Return every line from the records below that has the word "label".

== Material for the task ==

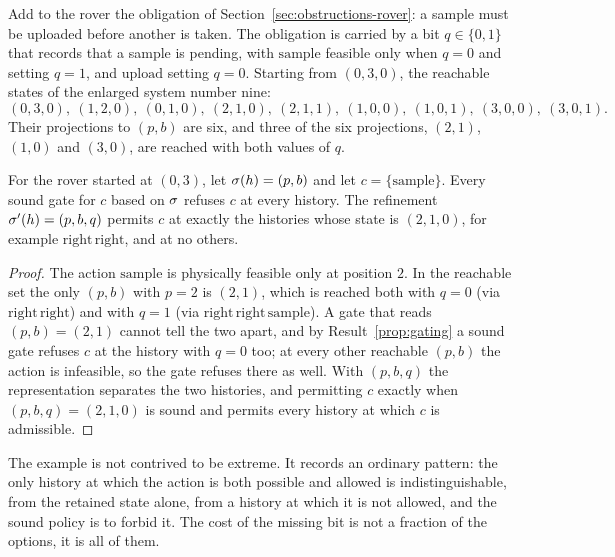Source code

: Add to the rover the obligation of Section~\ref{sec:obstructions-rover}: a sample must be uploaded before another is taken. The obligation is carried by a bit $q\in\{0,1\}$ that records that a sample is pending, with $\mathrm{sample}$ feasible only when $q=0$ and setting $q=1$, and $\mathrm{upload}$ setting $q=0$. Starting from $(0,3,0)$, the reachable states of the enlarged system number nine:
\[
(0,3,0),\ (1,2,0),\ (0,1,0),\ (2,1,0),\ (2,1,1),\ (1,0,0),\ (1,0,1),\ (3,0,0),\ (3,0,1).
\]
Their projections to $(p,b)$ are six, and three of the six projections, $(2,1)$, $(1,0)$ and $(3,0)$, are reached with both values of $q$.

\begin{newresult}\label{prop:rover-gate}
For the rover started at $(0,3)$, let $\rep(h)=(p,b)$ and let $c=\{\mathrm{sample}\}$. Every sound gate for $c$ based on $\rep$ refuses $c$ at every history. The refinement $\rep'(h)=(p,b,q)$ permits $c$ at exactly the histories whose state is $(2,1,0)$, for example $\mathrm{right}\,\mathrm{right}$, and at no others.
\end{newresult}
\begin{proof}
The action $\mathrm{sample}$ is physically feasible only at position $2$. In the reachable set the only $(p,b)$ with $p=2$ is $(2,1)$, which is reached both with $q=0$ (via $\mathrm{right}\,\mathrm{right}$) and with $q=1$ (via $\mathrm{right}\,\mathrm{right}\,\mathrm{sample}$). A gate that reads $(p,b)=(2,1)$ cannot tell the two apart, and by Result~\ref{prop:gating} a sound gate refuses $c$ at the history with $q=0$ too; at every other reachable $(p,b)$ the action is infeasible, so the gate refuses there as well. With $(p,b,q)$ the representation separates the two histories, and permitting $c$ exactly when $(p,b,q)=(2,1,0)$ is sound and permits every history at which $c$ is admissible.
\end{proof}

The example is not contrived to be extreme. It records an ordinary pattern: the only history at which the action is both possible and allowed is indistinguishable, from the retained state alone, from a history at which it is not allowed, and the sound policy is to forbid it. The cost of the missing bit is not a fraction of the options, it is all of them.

===
== Material for the task ==

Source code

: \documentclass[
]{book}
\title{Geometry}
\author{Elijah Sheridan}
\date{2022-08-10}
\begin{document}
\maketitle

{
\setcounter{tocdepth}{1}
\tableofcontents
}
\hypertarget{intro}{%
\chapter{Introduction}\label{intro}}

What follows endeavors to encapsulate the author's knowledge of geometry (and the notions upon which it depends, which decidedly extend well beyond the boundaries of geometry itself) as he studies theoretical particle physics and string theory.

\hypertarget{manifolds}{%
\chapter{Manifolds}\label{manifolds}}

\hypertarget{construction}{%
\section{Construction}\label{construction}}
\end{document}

===
== Material for the task ==

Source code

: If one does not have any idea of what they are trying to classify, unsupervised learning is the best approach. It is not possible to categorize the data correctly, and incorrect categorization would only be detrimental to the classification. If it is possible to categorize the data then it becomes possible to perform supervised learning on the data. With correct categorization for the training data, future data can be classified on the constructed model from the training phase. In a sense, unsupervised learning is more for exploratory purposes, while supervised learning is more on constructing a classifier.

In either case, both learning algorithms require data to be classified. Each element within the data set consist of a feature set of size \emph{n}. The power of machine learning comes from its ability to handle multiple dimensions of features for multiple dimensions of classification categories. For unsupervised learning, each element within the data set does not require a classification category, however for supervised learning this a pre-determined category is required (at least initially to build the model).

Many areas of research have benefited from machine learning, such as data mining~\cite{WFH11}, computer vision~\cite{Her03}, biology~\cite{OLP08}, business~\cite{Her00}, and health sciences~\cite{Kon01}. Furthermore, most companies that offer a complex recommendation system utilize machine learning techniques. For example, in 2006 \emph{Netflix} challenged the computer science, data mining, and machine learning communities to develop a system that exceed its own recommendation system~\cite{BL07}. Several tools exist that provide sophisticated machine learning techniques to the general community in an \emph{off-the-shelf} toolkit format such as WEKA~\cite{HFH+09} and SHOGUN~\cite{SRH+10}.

===

Response:
\begin{newresult}\label{prop:rover-gate}
\chapter{Introduction}\label{intro}}
\chapter{Manifolds}\label{manifolds}}
\section{Construction}\label{construction}}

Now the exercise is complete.